A few key highlights of the quarter:

  • Comparable-store sales more than doubled to a 6.5% rate as customer traffic jumped to a 6.4% gain from 7% last quarter. Target has now enjoyed three straight quarters of accelerating shopper volume.
  • E-commerce sales growth sped up to 41% and contributed 1.5 percentage points of the retailer's overall growth for the period.
  • Gross profit margin ticked down to 30.3% of sales from 30.4%, while expenses ticked up to 21.7% of sales from 21.6%. Together, these trends lowered operating margin to 6.4% of sales from 6.6% a year ago. Still, overall operating income rose to $1.13 billion from $1.09 billion.
  • Target was an aggressive buyer of its own stock, spending $431 million on buybacks compared to $330 million of dividend payments.

What management had to say

"We are extremely pleased with Target's second quarter results, which demonstrate our guests' excitement for the enhanced and differentiated shopping experience we're building," CEO Brian Cornell said in a press release. Executives tied the rebound to growth in the broader economy but also said it reflected progress on key initiatives including cost cuts and improvements to the customer shopping experience. Cornell pointed out that the customer traffic metric was a 10-year high, and comp growth was "Target's best in 13 years."

As for the slight decline in profitability, management said investments in the e-commerce channel more than offset the positive impact of cost improvements and higher prices.

Looking forward

Cornell and his team are feeling more confident about their 2018 growth outlook now that half of the fiscal year has passed. As a result, Target lifted its sales forecast and now sees comps rising by about 5% compared to the prior forecast of low-single-digit growth.

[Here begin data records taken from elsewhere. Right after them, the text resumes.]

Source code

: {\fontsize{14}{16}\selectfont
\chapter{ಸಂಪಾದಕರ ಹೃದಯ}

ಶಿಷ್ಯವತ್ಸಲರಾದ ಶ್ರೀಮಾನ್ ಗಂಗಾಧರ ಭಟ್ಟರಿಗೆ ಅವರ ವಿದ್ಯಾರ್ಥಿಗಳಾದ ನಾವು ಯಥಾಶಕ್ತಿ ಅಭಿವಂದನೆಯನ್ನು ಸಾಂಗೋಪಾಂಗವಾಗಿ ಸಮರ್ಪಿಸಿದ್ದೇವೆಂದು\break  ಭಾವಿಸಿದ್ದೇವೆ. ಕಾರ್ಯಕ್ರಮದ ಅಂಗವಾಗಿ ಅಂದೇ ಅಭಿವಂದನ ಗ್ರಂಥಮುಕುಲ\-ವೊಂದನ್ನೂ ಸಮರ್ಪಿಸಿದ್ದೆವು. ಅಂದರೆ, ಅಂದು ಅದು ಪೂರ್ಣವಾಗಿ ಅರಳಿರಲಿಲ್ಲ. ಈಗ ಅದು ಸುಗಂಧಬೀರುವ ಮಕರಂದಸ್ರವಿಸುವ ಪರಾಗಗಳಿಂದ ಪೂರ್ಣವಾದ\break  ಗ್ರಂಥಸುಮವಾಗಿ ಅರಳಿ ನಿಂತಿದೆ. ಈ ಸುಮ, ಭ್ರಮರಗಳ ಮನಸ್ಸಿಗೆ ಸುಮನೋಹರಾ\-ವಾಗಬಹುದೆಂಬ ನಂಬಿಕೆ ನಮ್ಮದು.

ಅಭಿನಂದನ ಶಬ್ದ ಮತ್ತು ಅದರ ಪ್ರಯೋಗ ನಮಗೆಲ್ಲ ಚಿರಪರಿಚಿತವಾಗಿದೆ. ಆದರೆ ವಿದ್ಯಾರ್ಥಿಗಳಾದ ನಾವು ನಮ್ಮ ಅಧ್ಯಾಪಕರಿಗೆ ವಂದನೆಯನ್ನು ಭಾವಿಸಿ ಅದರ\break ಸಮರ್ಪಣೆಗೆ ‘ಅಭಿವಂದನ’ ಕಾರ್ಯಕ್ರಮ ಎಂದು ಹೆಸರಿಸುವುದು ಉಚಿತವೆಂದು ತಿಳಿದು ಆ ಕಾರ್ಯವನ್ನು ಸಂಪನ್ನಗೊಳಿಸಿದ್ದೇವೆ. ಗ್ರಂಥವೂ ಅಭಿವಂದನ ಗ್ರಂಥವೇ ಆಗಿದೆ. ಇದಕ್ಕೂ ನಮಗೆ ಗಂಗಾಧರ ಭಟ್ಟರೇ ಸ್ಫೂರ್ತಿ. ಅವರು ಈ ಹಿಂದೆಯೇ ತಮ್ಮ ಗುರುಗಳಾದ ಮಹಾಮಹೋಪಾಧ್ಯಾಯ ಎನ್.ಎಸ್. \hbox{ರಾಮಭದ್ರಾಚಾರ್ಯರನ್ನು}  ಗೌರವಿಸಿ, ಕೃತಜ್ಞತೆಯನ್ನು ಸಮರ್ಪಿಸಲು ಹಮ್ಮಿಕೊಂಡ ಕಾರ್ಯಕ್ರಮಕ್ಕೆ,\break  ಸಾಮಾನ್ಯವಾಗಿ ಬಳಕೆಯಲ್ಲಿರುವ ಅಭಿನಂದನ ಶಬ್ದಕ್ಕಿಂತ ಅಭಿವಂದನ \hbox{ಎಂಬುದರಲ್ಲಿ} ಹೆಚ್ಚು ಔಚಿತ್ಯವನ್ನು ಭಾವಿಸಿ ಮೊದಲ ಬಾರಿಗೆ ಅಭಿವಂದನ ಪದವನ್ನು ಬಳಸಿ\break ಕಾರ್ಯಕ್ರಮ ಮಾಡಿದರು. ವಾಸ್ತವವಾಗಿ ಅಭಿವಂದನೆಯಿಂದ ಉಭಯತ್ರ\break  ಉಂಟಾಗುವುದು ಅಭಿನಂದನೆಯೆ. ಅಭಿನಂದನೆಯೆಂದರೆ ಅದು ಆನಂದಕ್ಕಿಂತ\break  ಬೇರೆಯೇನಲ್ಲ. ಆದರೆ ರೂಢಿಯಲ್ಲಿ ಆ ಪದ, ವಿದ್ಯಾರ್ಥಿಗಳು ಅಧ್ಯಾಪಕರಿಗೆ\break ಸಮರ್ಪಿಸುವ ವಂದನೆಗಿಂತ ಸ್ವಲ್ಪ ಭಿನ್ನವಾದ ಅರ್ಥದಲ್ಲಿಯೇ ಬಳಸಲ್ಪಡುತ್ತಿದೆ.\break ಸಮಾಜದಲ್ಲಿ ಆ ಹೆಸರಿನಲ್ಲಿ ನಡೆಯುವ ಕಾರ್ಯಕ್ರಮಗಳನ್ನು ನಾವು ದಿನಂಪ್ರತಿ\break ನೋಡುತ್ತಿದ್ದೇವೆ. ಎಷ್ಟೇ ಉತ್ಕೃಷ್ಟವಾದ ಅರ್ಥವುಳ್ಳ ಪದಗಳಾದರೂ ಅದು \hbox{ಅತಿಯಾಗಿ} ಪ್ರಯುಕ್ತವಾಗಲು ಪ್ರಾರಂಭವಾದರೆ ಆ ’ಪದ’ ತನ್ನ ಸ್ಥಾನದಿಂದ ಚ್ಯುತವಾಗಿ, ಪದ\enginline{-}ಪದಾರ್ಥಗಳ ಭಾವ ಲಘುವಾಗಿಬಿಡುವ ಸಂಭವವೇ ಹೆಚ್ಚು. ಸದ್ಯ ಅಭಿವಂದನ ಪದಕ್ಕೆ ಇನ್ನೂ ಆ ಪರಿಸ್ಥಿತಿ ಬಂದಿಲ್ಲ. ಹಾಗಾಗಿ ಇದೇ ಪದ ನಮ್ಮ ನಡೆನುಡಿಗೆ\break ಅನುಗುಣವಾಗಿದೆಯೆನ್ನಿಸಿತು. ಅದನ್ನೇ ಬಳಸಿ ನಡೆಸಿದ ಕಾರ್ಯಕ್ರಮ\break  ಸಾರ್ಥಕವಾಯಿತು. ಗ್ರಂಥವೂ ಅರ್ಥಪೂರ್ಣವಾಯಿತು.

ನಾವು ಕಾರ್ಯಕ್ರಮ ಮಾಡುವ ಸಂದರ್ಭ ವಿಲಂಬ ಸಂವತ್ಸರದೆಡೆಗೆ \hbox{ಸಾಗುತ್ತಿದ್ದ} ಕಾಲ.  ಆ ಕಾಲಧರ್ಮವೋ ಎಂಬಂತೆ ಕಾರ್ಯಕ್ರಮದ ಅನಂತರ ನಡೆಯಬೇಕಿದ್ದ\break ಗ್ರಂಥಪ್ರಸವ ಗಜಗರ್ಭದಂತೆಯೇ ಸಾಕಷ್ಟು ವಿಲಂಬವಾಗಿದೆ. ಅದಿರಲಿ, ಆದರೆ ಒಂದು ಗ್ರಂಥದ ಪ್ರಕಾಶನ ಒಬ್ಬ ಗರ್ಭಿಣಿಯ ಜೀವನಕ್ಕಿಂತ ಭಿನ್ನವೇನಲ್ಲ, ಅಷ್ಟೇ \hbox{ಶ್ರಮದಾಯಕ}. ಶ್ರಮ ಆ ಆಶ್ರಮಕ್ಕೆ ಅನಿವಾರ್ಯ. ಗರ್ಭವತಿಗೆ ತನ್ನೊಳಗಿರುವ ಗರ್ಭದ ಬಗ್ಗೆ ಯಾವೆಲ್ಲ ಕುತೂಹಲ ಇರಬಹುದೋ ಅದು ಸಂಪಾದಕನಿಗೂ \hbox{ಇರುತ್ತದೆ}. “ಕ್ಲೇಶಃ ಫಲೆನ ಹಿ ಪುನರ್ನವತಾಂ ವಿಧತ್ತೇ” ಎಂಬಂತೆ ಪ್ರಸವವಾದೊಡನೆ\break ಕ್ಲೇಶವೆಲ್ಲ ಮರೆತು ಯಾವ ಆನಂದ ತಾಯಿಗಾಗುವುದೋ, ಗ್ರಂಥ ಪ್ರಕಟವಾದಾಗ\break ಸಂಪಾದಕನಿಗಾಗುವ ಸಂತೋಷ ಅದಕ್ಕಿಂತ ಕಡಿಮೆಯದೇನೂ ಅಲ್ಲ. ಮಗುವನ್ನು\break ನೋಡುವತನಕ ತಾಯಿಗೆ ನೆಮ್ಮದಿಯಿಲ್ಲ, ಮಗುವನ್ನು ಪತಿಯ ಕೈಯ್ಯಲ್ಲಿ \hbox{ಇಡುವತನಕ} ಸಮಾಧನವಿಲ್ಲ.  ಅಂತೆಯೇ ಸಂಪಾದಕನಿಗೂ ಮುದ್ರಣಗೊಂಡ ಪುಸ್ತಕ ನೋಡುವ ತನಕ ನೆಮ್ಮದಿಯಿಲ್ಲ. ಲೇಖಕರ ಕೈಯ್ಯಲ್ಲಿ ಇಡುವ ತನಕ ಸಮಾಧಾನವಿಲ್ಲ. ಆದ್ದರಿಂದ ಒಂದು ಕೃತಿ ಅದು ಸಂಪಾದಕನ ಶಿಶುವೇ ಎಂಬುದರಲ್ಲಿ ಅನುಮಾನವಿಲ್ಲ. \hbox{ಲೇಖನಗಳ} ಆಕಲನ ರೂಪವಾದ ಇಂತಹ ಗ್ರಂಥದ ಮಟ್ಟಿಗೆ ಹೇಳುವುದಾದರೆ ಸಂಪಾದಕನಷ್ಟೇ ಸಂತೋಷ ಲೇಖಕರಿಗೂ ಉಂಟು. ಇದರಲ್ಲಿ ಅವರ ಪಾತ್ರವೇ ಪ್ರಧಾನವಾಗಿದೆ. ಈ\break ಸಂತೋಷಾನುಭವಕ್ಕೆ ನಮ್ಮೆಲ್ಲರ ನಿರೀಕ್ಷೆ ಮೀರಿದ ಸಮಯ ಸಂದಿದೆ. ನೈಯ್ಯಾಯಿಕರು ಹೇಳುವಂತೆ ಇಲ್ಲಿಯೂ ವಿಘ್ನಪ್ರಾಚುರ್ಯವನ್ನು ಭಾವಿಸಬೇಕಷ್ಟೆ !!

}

The earnings picture is brightening, too. After falling by double digits last quarter, and for the full 2017 year, operating income has rebounded to a 3.6% decline so far in 2018. Thus, with demand spiking both online and in stores, the retailer is in a good position to improve on the sharp drop it posted in fiscal 2017.

It's conceivable that, with a solid holiday performance, the retailer might even return to modest core earnings growth this year, ahead of management's forecast of an overall rebound starting in 2019.